On April 9, 2019, Simon announced he was forgoing his senior season to declare for the 2019 NBA draft.

===Statistics===

| Year | Team | GP | GS | MPG | FG% | 3P% | FT% | RPG | APG | SPG | BPG | PPG |
|---|---|---|---|---|---|---|---|---|---|---|---|---|
| 2015–16 | Arizona | 24 | 0 | 7.5 | .500 | .333 | .429 | 1.2 | .3 | .3 | .3 | 2.3 |
| 2016–17 | St. John's | Redshirt |  |  |  |  |  |  |  |  |  |  |
| 2017–18 | St. John's | 33 | 33 | 36.1 | .473 | .417 | .661 | 7.1 | 5.1 | 2.5 | .8 | 12.2 |
| 2018–19 | St. John's | 34 | 33 | 32.9 | .462 | .289 | .608 | 5.1 | 3.2 | 1.5 | .6 | 10.4 |
| Career |  | 91 | 66 | 27.3 | .470 | .351 | .620 | 4.8 | 3.1 | 1.5 | .6 | 8.9 |

==Professional career==

===Windy City Bulls (2019–2020)===
Simon was not selected in the draft, but was invited to play for the Chicago Bulls' Summer League team. In five games, he averaged 6.8 points and four rebounds in 21 minutes per game. On September 12, 2019, Simon signed an Exhibit 10 contract with the Bulls and was added to the team's training camp roster. On October 21, Simon was waived from the Bulls' roster and was subsequently assigned to the team's G League affiliate, the Windy City Bulls. He averaged 12.8 points per game in the G League.

===Illawarra Hawks (2020–2021)===
On August 14, 2020, Simon signed a one-year deal with the Illawarra Hawks of the Australian National Basketball League (NBL).

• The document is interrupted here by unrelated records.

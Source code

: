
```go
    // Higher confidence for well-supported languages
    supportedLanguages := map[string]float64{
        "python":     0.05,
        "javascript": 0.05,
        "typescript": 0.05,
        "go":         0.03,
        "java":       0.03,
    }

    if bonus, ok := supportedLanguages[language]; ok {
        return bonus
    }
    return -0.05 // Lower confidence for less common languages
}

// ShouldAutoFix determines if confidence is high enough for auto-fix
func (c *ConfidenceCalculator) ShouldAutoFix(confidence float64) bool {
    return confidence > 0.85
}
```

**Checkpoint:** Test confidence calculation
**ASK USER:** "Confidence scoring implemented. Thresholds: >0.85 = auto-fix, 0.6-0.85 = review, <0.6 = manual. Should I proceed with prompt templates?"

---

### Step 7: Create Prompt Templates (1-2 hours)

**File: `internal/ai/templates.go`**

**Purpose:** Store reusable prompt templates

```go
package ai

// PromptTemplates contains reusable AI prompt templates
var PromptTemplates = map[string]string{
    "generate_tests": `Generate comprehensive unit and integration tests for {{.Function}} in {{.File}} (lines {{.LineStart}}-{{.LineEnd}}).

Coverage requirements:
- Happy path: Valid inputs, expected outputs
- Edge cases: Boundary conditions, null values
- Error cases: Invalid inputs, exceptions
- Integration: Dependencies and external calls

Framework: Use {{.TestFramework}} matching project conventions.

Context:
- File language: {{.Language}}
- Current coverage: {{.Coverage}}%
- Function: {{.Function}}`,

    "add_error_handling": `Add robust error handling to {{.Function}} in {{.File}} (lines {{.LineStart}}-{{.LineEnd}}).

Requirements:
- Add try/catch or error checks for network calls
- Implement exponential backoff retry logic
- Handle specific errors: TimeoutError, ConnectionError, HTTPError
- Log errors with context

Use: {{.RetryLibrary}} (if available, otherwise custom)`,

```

===Ratiopharm Ulm (2021)===
On August 19, 2021, Simon signed a six-week contract with ratiopharm Ulm of the German Basketball Bundesliga (BBL) as an injury replacement for Karim Jallow.

===Riesen Ludwigsburg (2021–2022)===
On October 3, 2021, Simon signed with MHP Riesen Ludwigsburg of the BBL. On May 8, 2022, he helped Riesen finish third in the 2021–22 Basketball Champions League when he recorded 27 points, 6 rebounds, 6 assists and 3 steals against Hapoel Holon, becoming the first player in BCL history to record more than 25 points, 5 rebounds, 5 assists and 2 steals. He also set a new record for points in a BCL Final Four game.

===Sydney Kings (2022–2023)===
On July 18, 2022, Simon signed with the Sydney Kings in Australia for the 2022–23 NBL season.

===Scaligera Verona (2022–2023)===
On March 20, 2023, Simon signed with Scaligera Verona of the LBA.

===Bnei Herzliya (2023)===
On July 18, 2023, Simon signed with Bnei Herzliya of the Israeli Basketball Premier League. He terminated his contract with the club on November 19, 2023.

===Paris Basketball (2023–2024)===
On December 1, 2023, he joined Paris Basketball of the LNB Pro A and EuroCup as an injury replacement for Sebastian Herrera. In his first season with the club he won the 2024 EuroCup.

===Return to Riesen Ludwigsburg (2024–2025)===
On September 15, 2024, he signed with MHP Riesen Ludwigsburg of the Basketball Bundesliga (BBL) for a second stint.

===Return to ratiopharm Ulm (2025–2026)===
In November 2025 he went back to ratiopharm Ulm.

===Gladiators Trier (2026–present)===
On May 18, 2026, he signed with Gladiators Trier of the Basketball Bundesliga (BBL).

==Personal life==
Simon's father Ken played football at Fresno State and his mother Felicia played basketball and ran track at UC Irvine. Simon has two brothers and a sister.